Minimalismus statt Raffinesse

Um die imkerlichen Betriebsweisen herrscht ein (Wett-)Streit, welche die bessere sei. Im Moment ist das Schieden im angepassten Brutraum wieder recht modern, was von anderen kategorisch abgelehnt wird. Wir sehen das gelassener und wollen auch unseren Neuimker/innen ermöglichen, ihren eigenen Weg zu finden.

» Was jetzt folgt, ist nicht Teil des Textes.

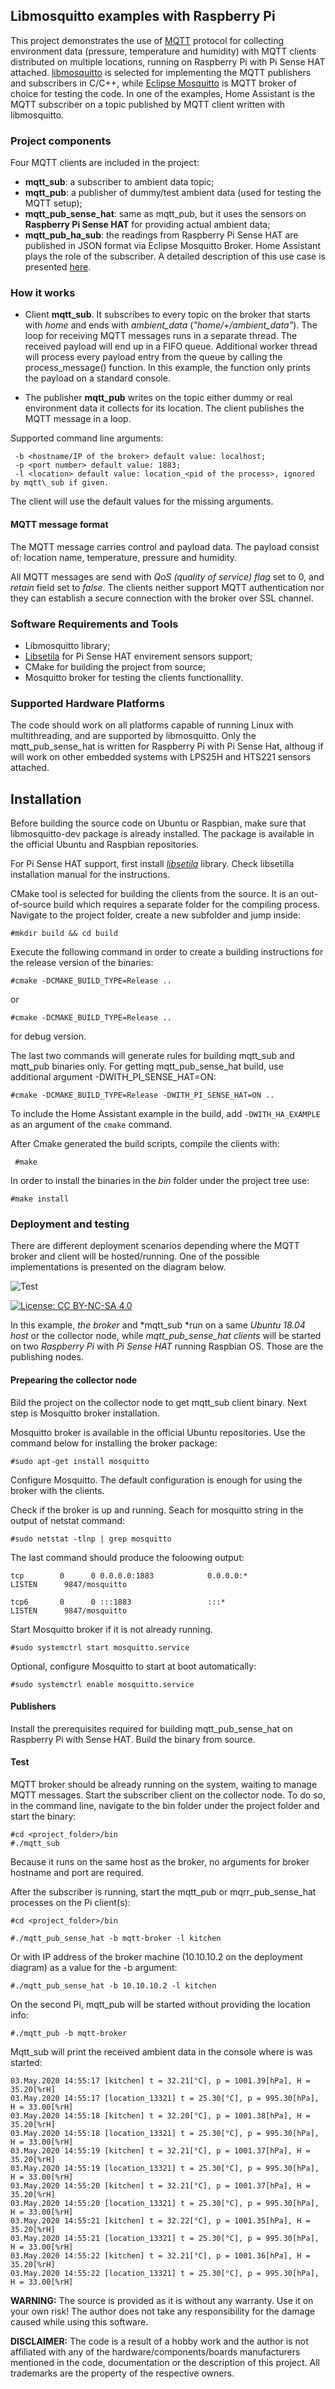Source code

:## Libmosquitto examples with Raspberry Pi

This project demonstrates the use of [MQTT](http://mqtt.org) protocol for collecting environment data (pressure, temperature and humidity) with MQTT clients distributed on multiple locations, running on Raspberry Pi with Pi Sense HAT attached. [libmosquitto](https://mosquitto.org/)  is selected for implementing the MQTT publishers and subscribers in C/C++, while  [Eclipse Mosquitto](https://mosquitto.org/) is MQTT broker of choice for testing the code. In one of the examples, Home Assistant is the MQTT subscriber on a topic published by MQTT client written with libmosquitto.

### Project components

Four MQTT clients are included in the project:
 
- **mqtt\_sub**: a subscriber to ambient data topic;
- **mqtt\_pub**: a publisher of dummy/test ambient data (used for testing the MQTT setup);
- **mqtt\_pub\_sense\_hat**: same as mqtt_pub, but it uses the sensors on **Raspberry Pi Sense HAT** for providing actual ambient data;
- **mqtt_pub_ha_sub**: the readings from Raspberry Pi Sense HAT are published in JSON format via Eclipse Mosquitto Broker. Home Assistant plays the role of the subscriber. A detailed description of this use case is presented [here](doc/README_HA.md).

### How it works

- Client **mqtt\_sub**. It subscribes to every topic on the broker that starts with *home* and ends with *ambient\_data* (*"home/+/ambient_data"*). The loop for receiving MQTT messages runs in a separate thread. The received payload will end up in a FIFO queue. Additional worker thread will process every payload entry from the queue by calling the process_message() function. In this example, the function only prints the payload on a standard console. 

- The publisher **mqtt\_pub** writes on the topic either dummy or real environment data it collects for its location. The client publishes the MQTT message in a loop.

Supported command line arguments:

     -b <hostname/IP of the broker> default value: localhost;
     -p <port number> default value: 1883;
     -l <location> default value: location_<pid of the process>, ignored by mqtt\_sub if given.

The client will use the default values for the missing arguments. 

#### MQTT message format

The MQTT message carries control and payload data. The payload consist of: location name, temperature, pressure and humidity. 

All MQTT messages are send with *QoS (quality of service) flag* set to 0, and *retain* field set to *false*.
The clients neither support MQTT authentication nor they can establish a secure connection with the broker over SSL channel.

### Software Requirements  and Tools

 - Libmosquitto library;
 - [Libsetila](https://github.com/positronic57/libsetila) for Pi Sense HAT envirement sensors support;
 - CMake for building the project from source;
 - Mosquitto broker for testing the clients functionallity.
 
### Supported Hardware Platforms

The code should work on all platforms capable of running Linux with multithreading, and are supported by libmosquitto. 
Only the mqtt\_pub\_sense\_hat is written for Raspberry Pi with Pi Sense Hat, althoug if will work on other embedded systems with LPS25H and HTS221 sensors attached.

## Installation

Before building the source code on Ubuntu or Raspbian, make sure that libmosquitto-dev package is already installed. The package is available in the official Ubuntu and Raspbian repositories. 

For Pi Sense HAT support, first install *[libsetila](https://github.com/positronic57/libsetila)* library. Check libsetilla installation manual for the instructions.

CMake tool is selected for building the clients from the source. It is an out-of-source build which requires a 
separate folder for the compiling process. Navigate to the project folder, create a new subfolder and jump inside:

    #mkdir build && cd build

Execute the following command in order to create a building instructions for the release version of the binaries:

    #cmake -DCMAKE_BUILD_TYPE=Release ..

or

    #cmake -DCMAKE_BUILD_TYPE=Release ..

for debug version.

The last two commands will generate rules for building mqtt\_sub and mqtt\_pub binaries only. For getting mqtt_pub_sense_hat build, use additional argument -DWITH_PI_SENSE_HAT=ON:

    #cmake -DCMAKE_BUILD_TYPE=Release -DWITH_PI_SENSE_HAT=ON ..

To include the Home Assistant example in the build, add `-DWITH_HA_EXAMPLE` as an argument of the `cmake` command.

 After Cmake generated the build scripts, compile the clients with:
 
     #make
 
 In order to install the binaries in the *bin* folder under the project tree use:
 
    #make install


### Deployment and testing

There are different deployment scenarios depending where the MQTT broker and client will be hosted/running. 
One of the possible implementations is presented on the diagram below.

![Test](doc/mqtt.png  "Test")

[![License: CC BY-NC-SA 4.0](https://img.shields.io/badge/License-CC%20BY--NC--SA%204.0-lightgrey.svg)](https://creativecommons.org/licenses/by-nc-sa/4.0/)

In this example, *the broker* and *mqtt_sub *run on a same *Ubuntu 18.04 host* or the collector node, while *mqtt\_pub\_sense\_hat clients* will be started on two *Raspberry Pi* with *Pi Sense HAT* running Raspbian OS. Those are the publishing nodes.

#### Prepearing the collector node

Bild the project on the collector node to get mqtt\_sub client binary. Next step is Mosquitto broker installation.

Mosquitto broker is available in the official Ubuntu repositories. Use the command below for installing the broker package:

    #sudo apt-get install mosquitto

Configure Mosquitto. The default configuration is enough for using the broker with the clients.

Check if the broker is up and running. Seach for mosquitto string in the output of netstat command:

    #sudo netstat -tlnp | grep mosquitto
		  
The last command should produce the foloowing output:
		
    tcp        0      0 0.0.0.0:1883            0.0.0.0:*               LISTEN      9847/mosquitto
		
    tcp6       0      0 :::1883                 :::*                    LISTEN      9847/mosquitto
	
Start Mosquitto broker if it is not already running.

    #sudo systemctrl start mosquitto.service

Optional, configure Mosquitto to start at boot automatically:

    #sudo systemctrl enable mosquitto.service


#### Publishers

Install the prerequisites required for building mqtt\_pub\_sense\_hat on Raspberry Pi with Sense HAT. Build the binary from source.


#### Test

MQTT broker should be already running on the system, waiting to manage MQTT messages. Start the subscriber client on the collector node.  To do so, in the command line, navigate to the bin folder under the project folder and start the binary:

    #cd <project_folder>/bin
    #./mqtt_sub

Because it runs on the same host as the broker, no arguments for broker hostname and port are required. 

After the subscriber is running, start the mqtt\_pub or mqrr\_pub\_sense\_hat processes on the Pi client(s):

    #cd <project_folder>/bin
    
    #./mqtt_pub_sense_hat -b mqtt-broker -l kitchen

Or with IP address of the broker machine (10.10.10.2 on the deployment diagram) as a value for the -b argument:

    #./mqtt_pub_sense_hat -b 10.10.10.2 -l kitchen

On the second Pi, mqtt_pub will be started without providing the location info:

    #./mqtt_pub -b mqtt-broker
    
Mqtt\_sub will print the received ambient data in the console where is was started:

    03.May.2020 14:55:17 [kitchen] t = 32.21[°C], p = 1001.39[hPa], H = 35.20[%rH]
    03.May.2020 14:55:17 [location_13321] t = 25.30[°C], p = 995.30[hPa], H = 33.00[%rH]
    03.May.2020 14:55:18 [kitchen] t = 32.20[°C], p = 1001.38[hPa], H = 35.20[%rH]
    03.May.2020 14:55:18 [location_13321] t = 25.30[°C], p = 995.30[hPa], H = 33.00[%rH]
    03.May.2020 14:55:19 [kitchen] t = 32.21[°C], p = 1001.37[hPa], H = 35.20[%rH]
    03.May.2020 14:55:19 [location_13321] t = 25.30[°C], p = 995.30[hPa], H = 33.00[%rH]
    03.May.2020 14:55:20 [kitchen] t = 32.21[°C], p = 1001.37[hPa], H = 35.20[%rH]
    03.May.2020 14:55:20 [location_13321] t = 25.30[°C], p = 995.30[hPa], H = 33.00[%rH]
    03.May.2020 14:55:21 [kitchen] t = 32.22[°C], p = 1001.35[hPa], H = 35.20[%rH]
    03.May.2020 14:55:21 [location_13321] t = 25.30[°C], p = 995.30[hPa], H = 33.00[%rH]
    03.May.2020 14:55:22 [kitchen] t = 32.21[°C], p = 1001.36[hPa], H = 35.20[%rH]
    03.May.2020 14:55:22 [location_13321] t = 25.30[°C], p = 995.30[hPa], H = 33.00[%rH]

 
**WARNING:** 
The source is provided as it is without any warranty. Use it on your own risk!
The author does not take any responsibility for the damage caused while using this software.

**DISCLAIMER:**
The code is a result of a hobby work and the author is not affiliated with any of the hardware/components/boards manufacturers mentioned in the code, documentation or the description of this project. All trademarks are the property of the respective owners.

Wir selbst schieden nicht und lehren das auch nicht, weil wir mit möglichst wenigen Eingriffen durchs Bienenjahr kommen wollen. Wir stellen damit aber andere Betriebsweisen nicht grundsätzlich in Frage.

 

Erste Völkerdurchsicht

Auch jetzt, Anfang April, haben wir längst noch nicht alle Völker durchgeschaut: Es reichte uns ein Anheben der Völker zur Gewichtskontrolle oder im Zweifel ein schneller Blick unter die Folie, ob noch verdeckeltes Futter zu sehen ist. Die Fluglochbeobachtungen zeigen uns, dass alles in Ordnung ist, wenn die Sammlerinnen eifrig Pollen eintragen. Da wir ohne Mäusegitter imkern, mussten wir noch nicht einmal diese entfernen und die Bienen konnten durch den freien Ausgang auch selbst ihr Bodenbrett vom Totenfall reinigen. Lediglich für die Futterkranzprobe zur Erlangung des Gesundheitszeugnisses mussten wir notgedrungen die Völker öffnen und einige Waben ziehen, wie wir bereits in gesondertem Beitrag gezeigt haben.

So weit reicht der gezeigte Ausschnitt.